Un jeune homme debout tend les mains vers une jeune fille assise, très surprise
« Laissez-moi vous dire avec quelle ardeur je vous admire et je vous aime » (C. E. Brock, 1895).

Ses conceptions de rang et de statut social sont bousculées par la spontanéité et les manières enjouées (playfullness) d'Elizabeth. Perturbé et déstabilisé de constater qu'elle est plus à son goût que les femmes qu'il peut fréquenter dans son milieu[63], il doit la compter dans la « demi-douzaine de jeunes femmes » qu'il considère comme véritablement « accomplies » et admettre qu'elle est son égale sur le plan intellectuel. Par certains côtés, elle lui ressemble, malgré leur différence de rang et de fortune. Elle l'exprime ironiquement, sous forme de boutade, à un moment où elle n'en a pas conscience – et ne pourrait l'admettre puisqu'elle a « décidé » de le détester[66] – lorsqu'ils dansent à Netherfield[N 15], affirmant d'un ton sentencieux (harshly)[N 16] :

« I have always seen a great similarity in the turn of our minds. We are each of an unsocial, taciturn disposition, unwilling to speak, unless we expect to say something that will amaze the whole room, and be handed down to posterity with all the éclat of a proverb[68]. »

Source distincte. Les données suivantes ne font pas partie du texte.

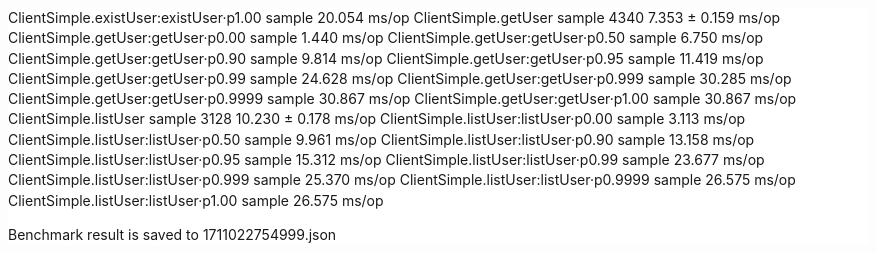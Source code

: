 ClientSimple.existUser:existUser·p1.00      sample         20.054           ms/op
ClientSimple.getUser                        sample   4340   7.353 ± 0.159   ms/op
ClientSimple.getUser:getUser·p0.00          sample          1.440           ms/op
ClientSimple.getUser:getUser·p0.50          sample          6.750           ms/op
ClientSimple.getUser:getUser·p0.90          sample          9.814           ms/op
ClientSimple.getUser:getUser·p0.95          sample         11.419           ms/op
ClientSimple.getUser:getUser·p0.99          sample         24.628           ms/op
ClientSimple.getUser:getUser·p0.999         sample         30.285           ms/op
ClientSimple.getUser:getUser·p0.9999        sample         30.867           ms/op
ClientSimple.getUser:getUser·p1.00          sample         30.867           ms/op
ClientSimple.listUser                       sample   3128  10.230 ± 0.178   ms/op
ClientSimple.listUser:listUser·p0.00        sample          3.113           ms/op
ClientSimple.listUser:listUser·p0.50        sample          9.961           ms/op
ClientSimple.listUser:listUser·p0.90        sample         13.158           ms/op
ClientSimple.listUser:listUser·p0.95        sample         15.312           ms/op
ClientSimple.listUser:listUser·p0.99        sample         23.677           ms/op
ClientSimple.listUser:listUser·p0.999       sample         25.370           ms/op
ClientSimple.listUser:listUser·p0.9999      sample         26.575           ms/op
ClientSimple.listUser:listUser·p1.00        sample         26.575           ms/op

Benchmark result is saved to 1711022754999.json
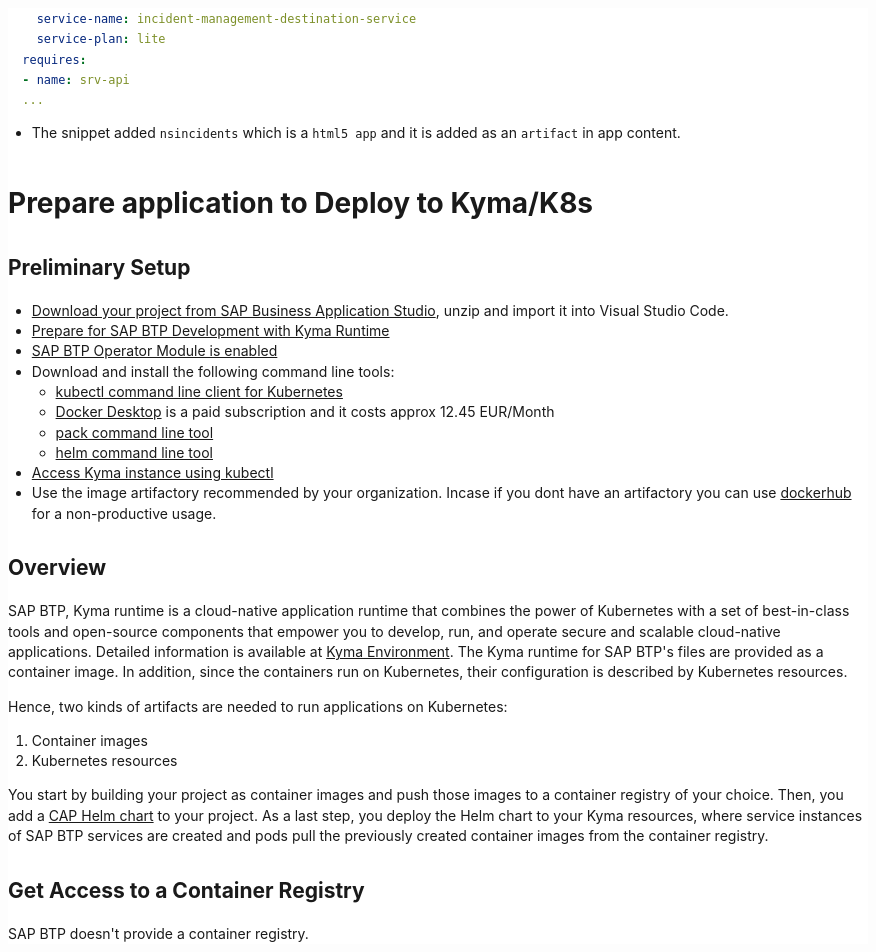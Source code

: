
 ```yaml hl_lines="5-9"
    service-name: incident-management-destination-service
    service-plan: lite
  requires:
  - name: srv-api
  ...  
```

* The snippet added `nsincidents` which is a `html5 app` and it is added as an `artifact` in app content.

# Prepare application to Deploy to Kyma/K8s

## Preliminary Setup
- [Download your project from SAP Business Application Studio](#download-and-setup-the-project-locally), unzip and import it into Visual Studio Code.
- [Prepare for SAP BTP Development with Kyma Runtime]()
- [SAP BTP Operator Module is enabled](https://help.sap.com/docs/btp/sap-business-technology-platform/enable-and-disable-kyma-module#loio1b548e9ad4744b978b8b595288b0cb5c)
- Download and install the following command line tools:
  - [kubectl command line client for Kubernetes](https://kubernetes.io/docs/tasks/tools/)
  - [Docker Desktop](https://docs.docker.com/get-docker/) is a paid subscription and it costs approx 12.45 EUR/Month
  - [pack command line tool](https://buildpacks.io/docs/tools/pack/)
  - [helm command line tool](https://helm.sh/docs/intro/install/)
- [Access Kyma instance using kubectl](https://help.sap.com/docs/btp/sap-business-technology-platform/access-kyma-instance-using-kubectl?locale=244dbc262b5c4d37a42cfd7405e4719e.html)
- Use the image artifactory recommended by your organization. Incase if you dont have an artifactory you can use [dockerhub](https://docs.docker.com/docker-hub/quickstart/) for a non-productive usage.

## Overview
SAP BTP, Kyma runtime is a cloud-native application runtime that combines the power of Kubernetes with a set of best-in-class tools and open-source components that empower you to develop, run, and operate secure and scalable cloud-native applications. Detailed information is available at [Kyma Environment](https://help.sap.com/docs/btp/sap-business-technology-platform/kyma-environment).
The Kyma runtime for SAP BTP's files are provided as a container image. In addition, since the containers run on Kubernetes, their configuration is described by Kubernetes resources.

Hence, two kinds of artifacts are needed to run applications on Kubernetes:

1. Container images
2. Kubernetes resources

You start by building your project as container images and push those images to a container registry of your choice. Then, you add a [CAP Helm chart](https://cap.cloud.sap/docs/guides/deployment/deploy-to-kyma#about-cap-helm) to your project. As a last step, you deploy the Helm chart to your Kyma resources, where service instances of SAP BTP services are created and pods pull the previously created container images from the container registry.

## Get Access to a Container Registry
SAP BTP doesn't provide a container registry.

« J'ai toujours vu une grande ressemblance dans notre tournure d'esprit. Nous avons tous les deux un tempérament peu sociable, réservé, peu enclin à parler, sauf si nous envisageons de dire quelque chose qui étonnera l'assistance et sera transmis à la postérité avec tout le brillant d'un proverbe. »

En fait, comme lui elle est intelligente et observatrice, comme lui aussi elle méprise les conventions sociales stupides, déteste la vulgarité[69], aime la lecture et apprécie une « nature dont la beauté n'est pas contrariée par des fautes de goût »[70].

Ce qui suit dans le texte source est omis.